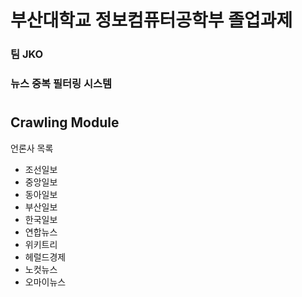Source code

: <div>
    <h1>부산대학교 정보컴퓨터공학부 졸업과제</h1>
    <h3>팀 JKO</h3>
    <h3>뉴스 중복 필터링 시스템</h3>
</div>
<div>
    <h1></h1>
    <h2>Crawling Module</h2>
    <p>언론사 목록</p>
    <ul>
        <li>조선일보</li>
        <li>중앙일보</li>
        <li>동아일보</li>
        <li>부산일보</li>
        <li>한국일보</li>
        <li>연합뉴스</li>
        <li>위키트리</li>
        <li>헤럴드경제</li>
        <li>노컷뉴스</li>
        <li>오마이뉴스</li>
    </ul>
</div>
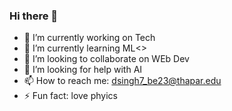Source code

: ### Hi there 👋

- 🔭 I’m currently working on Tech
- 🌱 I’m currently learning ML<>
- 👯 I’m looking to collaborate on WEb Dev
- 🤔 I’m looking for help with AI
- 📫 How to reach me: dsingh7_be23@thapar.edu
- ⚡ Fun fact: love phyics

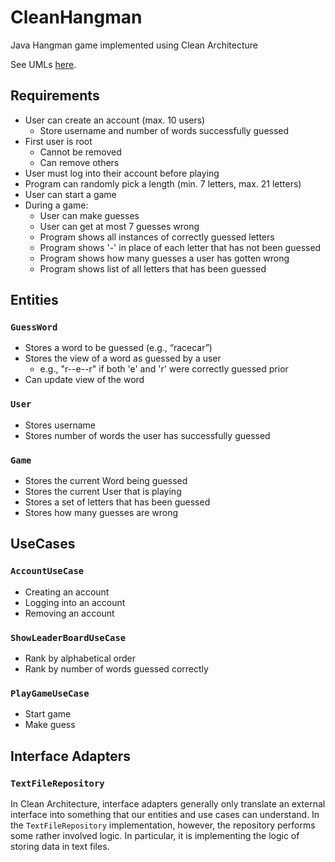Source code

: # CleanHangman

Java Hangman game implemented using Clean Architecture

See UMLs [here](https://drive.google.com/file/d/1FNpa_FpKb1q6PPdpMBOgtjBByZgz4DaS/view?usp=sharing).

## Requirements

- User can create an account (max. 10 users)
  - Store username and number of words successfully guessed
- First user is root
  - Cannot be removed
  - Can remove others
- User must log into their account before playing
- Program can randomly pick a length (min. 7 letters, max. 21 letters)
- User can start a game
- During a game:
    - User can make guesses
    - User can get at most 7 guesses wrong
    - Program shows all instances of correctly guessed letters
    - Program shows '-' in place of each letter that has not been guessed
    - Program shows how many guesses a user has gotten wrong
    - Program shows list of all letters that has been guessed

## Entities

### `GuessWord`

- Stores a word to be guessed (e.g., “racecar”)
- Stores the view of a word as guessed by a user
  - e.g., "r--e--r" if both 'e' and 'r' were correctly guessed prior
- Can update view of the word

### `User`

- Stores username
- Stores number of words the user has successfully guessed
 
### `Game`

- Stores the current Word being guessed
- Stores the current User that is playing
- Stores a set of letters that has been guessed
- Stores how many guesses are wrong

## UseCases

### `AccountUseCase`
  - Creating an account
  - Logging into an account
  - Removing an account
### `ShowLeaderBoardUseCase`
  - Rank by alphabetical order
  - Rank by number of words guessed correctly
### `PlayGameUseCase`
  - Start game
  - Make guess

## Interface Adapters

### `TextFileRepository`

In Clean Architecture, interface adapters generally only translate an external
interface into something that our entities and use cases can understand. In
the `TextFileRepository` implementation, however, the repository performs some
rather involved logic. In particular, it is implementing the logic of storing
data in text files.
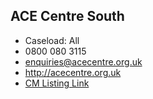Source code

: 
## ACE Centre South

- Caseload: All 
- <i class="fa fa-phone"></i> 0800 080 3115
- <i class="fa fa-envelope"></i> <a href="mailto:enquiries@acecentre.org.uk ">enquiries@acecentre.org.uk </a>
- <i class="fa fa-home"></i> [http://acecentre.org.uk ](http://acecentre.org.uk )
- [CM Listing Link](http://www.communicationmatters.org.uk/contact-assessment-service/ace-centre-oxford)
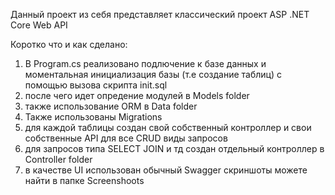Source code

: Данный проект из себя представляет классический проект ASP .NET Core Web API 

Коротко что и как сделано:
1)  В Program.cs реализовано подлючение к базе данных и моментальная инициализация базы (т.е создание таблиц) с помощью вызова скрипта init.sql
2)  после чего идет опредение модулей в Models folder
3)  также использование ORM в Data folder
4)  Также использованы Migrations
5)  для каждой таблицы создан свой собственный контроллер и свои собственные API для все CRUD виды запросов
6) для запросов типа SELECT JOIN и тд создан отдельный контроллер в Controller folder
7) в качестве UI использован обычный Swagger скриншоты можете найти в папке Screenshoots
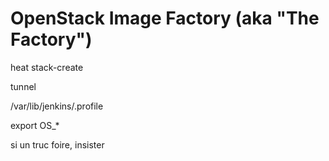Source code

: # OpenStack Image Factory (aka "The Factory")


heat stack-create

tunnel

/var/lib/jenkins/.profile

export OS_*

si un truc foire, insister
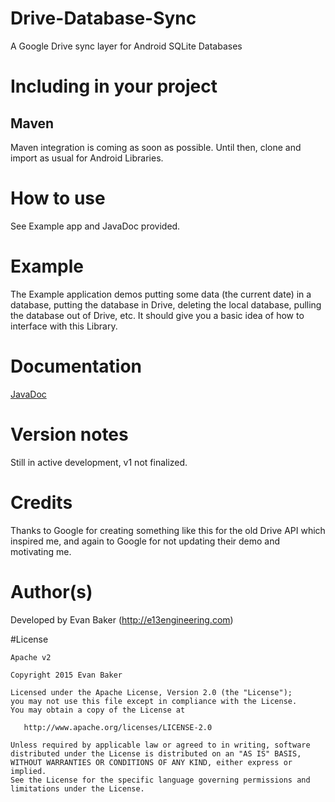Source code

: # Drive-Database-Sync
A Google Drive sync layer for Android SQLite Databases

# Including in your project
## Maven
Maven integration is coming as soon as possible.
Until then, clone and import as usual for Android Libraries.

# How to use
See Example app and JavaDoc provided.

# Example
The Example application demos putting some data (the current date) in a database, putting the database in Drive, deleting the local database, pulling the database out of Drive, etc. It should give you a basic idea of how to interface with this Library.

# Documentation
[JavaDoc](https://athingunique.github.io/ddbs-doc/)

# Version notes
Still in active development, v1 not finalized.

# Credits
Thanks to Google for creating something like this for the old Drive API which inspired me, and again to Google for not updating their demo and motivating me.

# Author(s)
Developed by Evan Baker (http://e13engineering.com)

#License

	Apache v2

	Copyright 2015 Evan Baker

	Licensed under the Apache License, Version 2.0 (the "License");
	you may not use this file except in compliance with the License.
	You may obtain a copy of the License at

	   http://www.apache.org/licenses/LICENSE-2.0

	Unless required by applicable law or agreed to in writing, software
	distributed under the License is distributed on an "AS IS" BASIS,
	WITHOUT WARRANTIES OR CONDITIONS OF ANY KIND, either express or implied.
	See the License for the specific language governing permissions and
	limitations under the License.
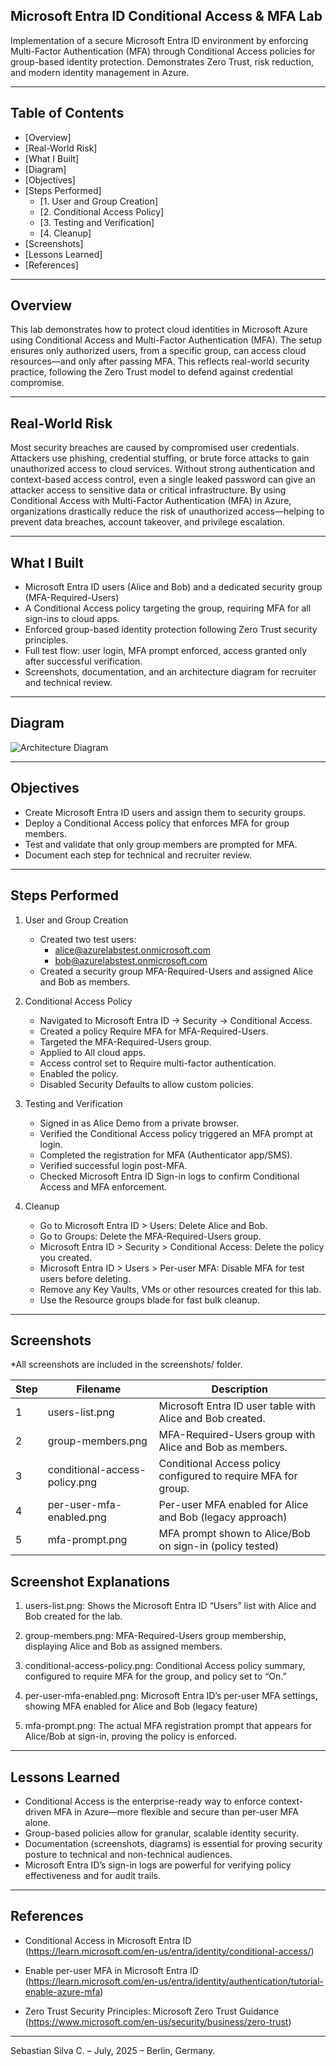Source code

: ## Microsoft Entra ID Conditional Access & MFA Lab

Implementation of a secure Microsoft Entra ID environment by enforcing Multi-Factor Authentication (MFA) through Conditional Access policies for group-based identity protection. Demonstrates Zero Trust, risk reduction, and modern identity management in Azure.

---

## Table of Contents

- [Overview]
- [Real-World Risk]
- [What I Built]
- [Diagram]
- [Objectives]
- [Steps Performed]
  - [1. User and Group Creation]
  - [2. Conditional Access Policy]
  - [3. Testing and Verification]
  - [4. Cleanup]
- [Screenshots]
- [Lessons Learned]
- [References]

---

## Overview

This lab demonstrates how to protect cloud identities in Microsoft Azure using Conditional Access and Multi-Factor Authentication (MFA). The setup ensures only authorized users, from a specific group, can access cloud resources—and only after passing MFA. This reflects real-world security practice, following the Zero Trust model to defend against credential compromise.

---

## Real-World Risk

Most security breaches are caused by compromised user credentials. Attackers use phishing, credential stuffing, or brute force attacks to gain unauthorized access to cloud services. Without strong authentication and context-based access control, even a single leaked password can give an attacker access to sensitive data or critical infrastructure.
By using Conditional Access with Multi-Factor Authentication (MFA) in Azure, organizations drastically reduce the risk of unauthorized access—helping to prevent data breaches, account takeover, and privilege escalation.

---

## What I Built

- Microsoft Entra ID users (Alice and Bob) and a dedicated security group (MFA-Required-Users)
- A Conditional Access policy targeting the group, requiring MFA for all sign-ins to cloud apps.
- Enforced group-based identity protection following Zero Trust security principles.
- Full test flow: user login, MFA prompt enforced, access granted only after successful verification.
- Screenshots, documentation, and an architecture diagram for recruiter and technical review.

---

## Diagram

![Architecture Diagram](diagram.png)

---

## Objectives

- Create Microsoft Entra ID users and assign them to security groups.
- Deploy a Conditional Access policy that enforces MFA for group members.
- Test and validate that only group members are prompted for MFA.
- Document each step for technical and recruiter review.

---

## Steps Performed

1. User and Group Creation
   - Created two test users:
     - alice@azurelabstest.onmicrosoft.com
     - bob@azurelabstest.onmicrosoft.com
   - Created a security group MFA-Required-Users and assigned Alice and Bob as members.

2. Conditional Access Policy
   - Navigated to Microsoft Entra ID → Security → Conditional Access.
   - Created a policy Require MFA for MFA-Required-Users.
   - Targeted the MFA-Required-Users group.
   - Applied to All cloud apps.
   - Access control set to Require multi-factor authentication.
   - Enabled the policy.
   - Disabled Security Defaults to allow custom policies.

3. Testing and Verification
   - Signed in as Alice Demo from a private browser.
   - Verified the Conditional Access policy triggered an MFA prompt at login.
   - Completed the registration for MFA (Authenticator app/SMS).
   - Verified successful login post-MFA.
   - Checked Microsoft Entra ID Sign-in logs to confirm Conditional Access and MFA enforcement.

4. Cleanup
   - Go to Microsoft Entra ID > Users: Delete Alice and Bob.
   - Go to Groups: Delete the MFA-Required-Users group.
   - Microsoft Entra ID > Security > Conditional Access: Delete the policy you created.
   - Microsoft Entra ID > Users > Per-user MFA: Disable MFA for test users before deleting.
   - Remove any Key Vaults, VMs or other resources created for this lab.
   - Use the Resource groups blade for fast bulk cleanup.

---

## Screenshots

*All screenshots are included in the screenshots/ folder.

| Step | Filename                      | Description                                                   |
| ---- | ----------------------------- | ------------------------------------------------------------- |
| 1    | users-list.png                | Microsoft Entra ID user table with Alice and Bob created.     |
| 2    | group-members.png             | MFA-Required-Users group with Alice and Bob as members.       |
| 3    | conditional-access-policy.png | Conditional Access policy configured to require MFA for group.|
| 4    | per-user-mfa-enabled.png      | Per-user MFA enabled for Alice and Bob (legacy approach)      |
| 5    | mfa-prompt.png                | MFA prompt shown to Alice/Bob on sign-in (policy tested)      |

## Screenshot Explanations

1. users-list.png: Shows the Microsoft Entra ID “Users” list with Alice and Bob created for the lab.

2. group-members.png: MFA-Required-Users group membership, displaying Alice and Bob as assigned members.

3. conditional-access-policy.png: Conditional Access policy summary, configured to require MFA for the group, and policy set to “On.”

4. per-user-mfa-enabled.png: Microsoft Entra ID’s per-user MFA settings, showing MFA enabled for Alice and Bob (legacy feature)

5. mfa-prompt.png: The actual MFA registration prompt that appears for Alice/Bob at sign-in, proving the policy is enforced.

---

## Lessons Learned

- Conditional Access is the enterprise-ready way to enforce context-driven MFA in Azure—more flexible and secure than per-user MFA alone.
- Group-based policies allow for granular, scalable identity security.
- Documentation (screenshots, diagrams) is essential for proving security posture to technical and non-technical audiences.
- Microsoft Entra ID’s sign-in logs are powerful for verifying policy effectiveness and for audit trails.

---

## References

- Conditional Access in Microsoft Entra ID
(https://learn.microsoft.com/en-us/entra/identity/conditional-access/)

- Enable per-user MFA in Microsoft Entra ID
(https://learn.microsoft.com/en-us/entra/identity/authentication/tutorial-enable-azure-mfa)

- Zero Trust Security Principles: Microsoft Zero Trust Guidance
(https://www.microsoft.com/en-us/security/business/zero-trust)

---

Sebastian Silva C. – July, 2025 – Berlin, Germany.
-------------------------
From the listing above, copy all lines holding the word "TextFileRepository".

### `TextFileRepository`
the `TextFileRepository` implementation, however, the repository performs some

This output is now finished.